━━━ PROVIDED DATA
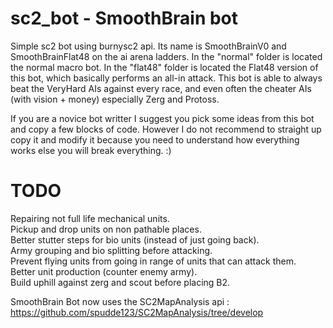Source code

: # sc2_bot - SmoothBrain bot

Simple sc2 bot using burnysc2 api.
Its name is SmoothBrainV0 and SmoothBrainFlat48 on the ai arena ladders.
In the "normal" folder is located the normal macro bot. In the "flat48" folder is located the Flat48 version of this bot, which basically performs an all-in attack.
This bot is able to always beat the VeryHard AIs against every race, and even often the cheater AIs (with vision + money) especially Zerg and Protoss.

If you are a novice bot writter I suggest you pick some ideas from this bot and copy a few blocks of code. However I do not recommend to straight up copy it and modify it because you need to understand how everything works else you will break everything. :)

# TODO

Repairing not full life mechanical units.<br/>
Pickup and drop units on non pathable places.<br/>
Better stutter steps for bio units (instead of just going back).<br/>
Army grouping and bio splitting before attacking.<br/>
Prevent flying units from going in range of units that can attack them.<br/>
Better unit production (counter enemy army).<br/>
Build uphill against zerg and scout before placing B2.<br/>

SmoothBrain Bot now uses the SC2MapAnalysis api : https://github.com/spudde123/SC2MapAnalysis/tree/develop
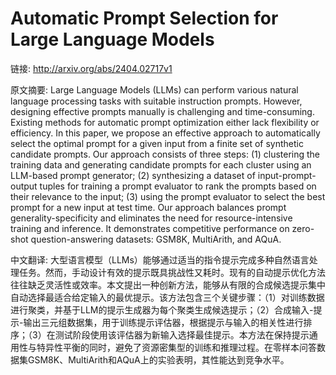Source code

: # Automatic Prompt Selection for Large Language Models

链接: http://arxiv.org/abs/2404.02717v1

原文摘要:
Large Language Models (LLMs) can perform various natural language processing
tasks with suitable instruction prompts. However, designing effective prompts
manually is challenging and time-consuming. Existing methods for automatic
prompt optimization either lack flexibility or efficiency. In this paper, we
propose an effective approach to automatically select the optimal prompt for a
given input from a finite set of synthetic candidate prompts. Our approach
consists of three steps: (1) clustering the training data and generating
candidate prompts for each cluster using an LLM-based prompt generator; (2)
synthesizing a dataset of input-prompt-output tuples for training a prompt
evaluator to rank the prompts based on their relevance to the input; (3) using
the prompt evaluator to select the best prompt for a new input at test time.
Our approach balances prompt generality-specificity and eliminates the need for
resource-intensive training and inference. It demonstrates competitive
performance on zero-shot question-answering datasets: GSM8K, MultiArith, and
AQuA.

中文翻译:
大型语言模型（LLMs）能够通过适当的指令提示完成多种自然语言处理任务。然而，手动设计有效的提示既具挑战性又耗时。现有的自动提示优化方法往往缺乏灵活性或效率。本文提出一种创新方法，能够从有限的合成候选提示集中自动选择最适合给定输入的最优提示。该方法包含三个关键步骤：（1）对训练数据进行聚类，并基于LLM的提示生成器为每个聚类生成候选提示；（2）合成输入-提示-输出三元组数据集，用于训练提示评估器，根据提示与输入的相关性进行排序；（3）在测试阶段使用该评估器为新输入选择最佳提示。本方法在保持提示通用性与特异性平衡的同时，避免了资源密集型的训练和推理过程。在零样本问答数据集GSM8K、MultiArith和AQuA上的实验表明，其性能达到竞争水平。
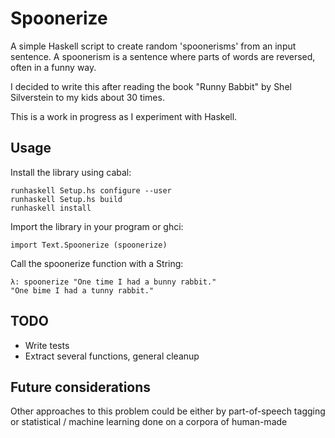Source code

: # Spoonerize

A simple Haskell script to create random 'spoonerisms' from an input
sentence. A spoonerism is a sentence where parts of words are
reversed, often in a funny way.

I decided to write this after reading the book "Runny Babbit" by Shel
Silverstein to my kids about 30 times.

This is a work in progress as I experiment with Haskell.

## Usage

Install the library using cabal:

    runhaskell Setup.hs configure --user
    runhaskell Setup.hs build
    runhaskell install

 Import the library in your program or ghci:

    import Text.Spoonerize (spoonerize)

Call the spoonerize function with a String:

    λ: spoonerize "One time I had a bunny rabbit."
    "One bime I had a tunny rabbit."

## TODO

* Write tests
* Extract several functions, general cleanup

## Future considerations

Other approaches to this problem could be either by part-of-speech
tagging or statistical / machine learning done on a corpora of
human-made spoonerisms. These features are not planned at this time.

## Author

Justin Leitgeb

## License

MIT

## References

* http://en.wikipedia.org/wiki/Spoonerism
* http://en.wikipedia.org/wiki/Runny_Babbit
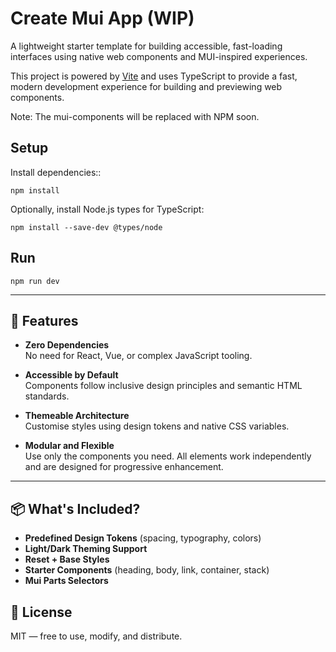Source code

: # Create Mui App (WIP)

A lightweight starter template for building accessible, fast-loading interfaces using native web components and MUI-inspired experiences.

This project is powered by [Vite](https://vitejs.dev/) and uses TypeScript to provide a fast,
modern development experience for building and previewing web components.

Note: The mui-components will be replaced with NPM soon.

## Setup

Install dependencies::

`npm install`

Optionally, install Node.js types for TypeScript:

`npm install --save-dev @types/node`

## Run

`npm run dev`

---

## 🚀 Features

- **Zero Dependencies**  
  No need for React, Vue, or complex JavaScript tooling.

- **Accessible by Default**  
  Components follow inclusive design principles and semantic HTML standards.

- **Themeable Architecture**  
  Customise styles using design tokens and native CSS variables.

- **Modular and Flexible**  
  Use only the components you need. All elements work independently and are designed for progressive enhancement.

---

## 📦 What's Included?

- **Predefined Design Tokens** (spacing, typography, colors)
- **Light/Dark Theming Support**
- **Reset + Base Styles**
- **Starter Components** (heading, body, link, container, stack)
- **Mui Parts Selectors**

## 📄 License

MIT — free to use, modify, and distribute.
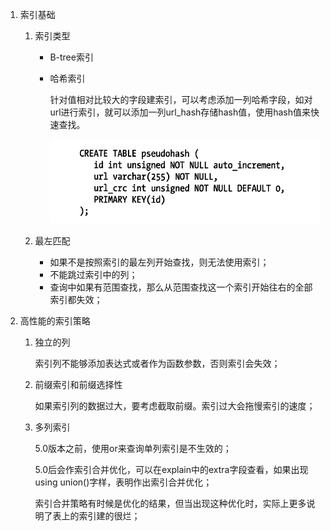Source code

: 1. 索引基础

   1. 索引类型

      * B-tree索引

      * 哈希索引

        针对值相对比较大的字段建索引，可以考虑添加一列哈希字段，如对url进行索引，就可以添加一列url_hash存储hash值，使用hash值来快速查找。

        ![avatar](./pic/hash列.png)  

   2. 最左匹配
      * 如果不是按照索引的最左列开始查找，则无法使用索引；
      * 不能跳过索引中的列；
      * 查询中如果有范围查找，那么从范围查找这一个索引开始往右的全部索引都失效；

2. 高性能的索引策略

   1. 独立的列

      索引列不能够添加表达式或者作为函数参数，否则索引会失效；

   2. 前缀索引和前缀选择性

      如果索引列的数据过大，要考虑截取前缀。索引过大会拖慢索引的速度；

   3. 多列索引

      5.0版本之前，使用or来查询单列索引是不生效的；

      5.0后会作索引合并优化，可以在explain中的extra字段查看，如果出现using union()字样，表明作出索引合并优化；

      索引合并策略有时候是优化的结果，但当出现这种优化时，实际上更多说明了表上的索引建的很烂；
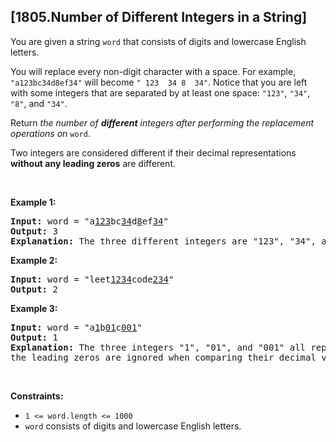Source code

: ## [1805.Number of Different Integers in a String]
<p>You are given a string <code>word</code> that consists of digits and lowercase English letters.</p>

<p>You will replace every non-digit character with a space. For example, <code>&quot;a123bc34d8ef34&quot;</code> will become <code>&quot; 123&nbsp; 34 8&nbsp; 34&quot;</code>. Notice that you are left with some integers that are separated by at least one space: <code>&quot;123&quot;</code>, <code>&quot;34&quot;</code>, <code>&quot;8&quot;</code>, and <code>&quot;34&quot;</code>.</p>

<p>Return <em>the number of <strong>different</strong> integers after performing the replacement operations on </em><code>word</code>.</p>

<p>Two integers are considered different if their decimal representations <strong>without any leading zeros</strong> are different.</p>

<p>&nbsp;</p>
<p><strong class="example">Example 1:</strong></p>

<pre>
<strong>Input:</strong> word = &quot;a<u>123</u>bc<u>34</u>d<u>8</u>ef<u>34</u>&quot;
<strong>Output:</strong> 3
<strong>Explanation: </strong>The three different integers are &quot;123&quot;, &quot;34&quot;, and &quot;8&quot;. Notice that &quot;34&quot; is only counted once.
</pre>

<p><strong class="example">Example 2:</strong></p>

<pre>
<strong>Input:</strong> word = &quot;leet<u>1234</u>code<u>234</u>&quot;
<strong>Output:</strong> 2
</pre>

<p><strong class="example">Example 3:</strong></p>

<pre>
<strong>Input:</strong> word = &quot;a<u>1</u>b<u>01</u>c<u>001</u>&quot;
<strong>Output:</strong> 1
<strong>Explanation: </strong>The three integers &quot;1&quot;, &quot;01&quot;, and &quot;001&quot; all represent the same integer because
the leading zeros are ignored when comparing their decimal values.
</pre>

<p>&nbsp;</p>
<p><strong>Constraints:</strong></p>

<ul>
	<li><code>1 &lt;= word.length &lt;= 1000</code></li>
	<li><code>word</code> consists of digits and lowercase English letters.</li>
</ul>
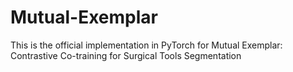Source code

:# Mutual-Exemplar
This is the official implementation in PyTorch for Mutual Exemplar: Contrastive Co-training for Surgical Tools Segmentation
━━━━━━
**PROBLEM TO SOLVE**
From the records above, transcribe exactly the lines starting at the one containing "MIT — free to use, modify, and distribute." and ending at the one containing "<p>You are given". Skip the pictures.

**TASK OUTPUT**
MIT — free to use, modify, and distribute.
Source code

: 1. 索引基础

   1. 索引类型

      * B-tree索引

      * 哈希索引

        针对值相对比较大的字段建索引，可以考虑添加一列哈希字段，如对url进行索引，就可以添加一列url_hash存储hash值，使用hash值来快速查找。

        ![avatar](./pic/hash列.png)  

   2. 最左匹配
      * 如果不是按照索引的最左列开始查找，则无法使用索引；
      * 不能跳过索引中的列；
      * 查询中如果有范围查找，那么从范围查找这一个索引开始往右的全部索引都失效；

2. 高性能的索引策略

   1. 独立的列

      索引列不能够添加表达式或者作为函数参数，否则索引会失效；

   2. 前缀索引和前缀选择性

      如果索引列的数据过大，要考虑截取前缀。索引过大会拖慢索引的速度；

   3. 多列索引

      5.0版本之前，使用or来查询单列索引是不生效的；

      5.0后会作索引合并优化，可以在explain中的extra字段查看，如果出现using union()字样，表明作出索引合并优化；

      索引合并策略有时候是优化的结果，但当出现这种优化时，实际上更多说明了表上的索引建的很烂；
Source code

: ## [1805.Number of Different Integers in a String]
<p>You are given a string <code>word</code> that consists of digits and lowercase English letters.</p>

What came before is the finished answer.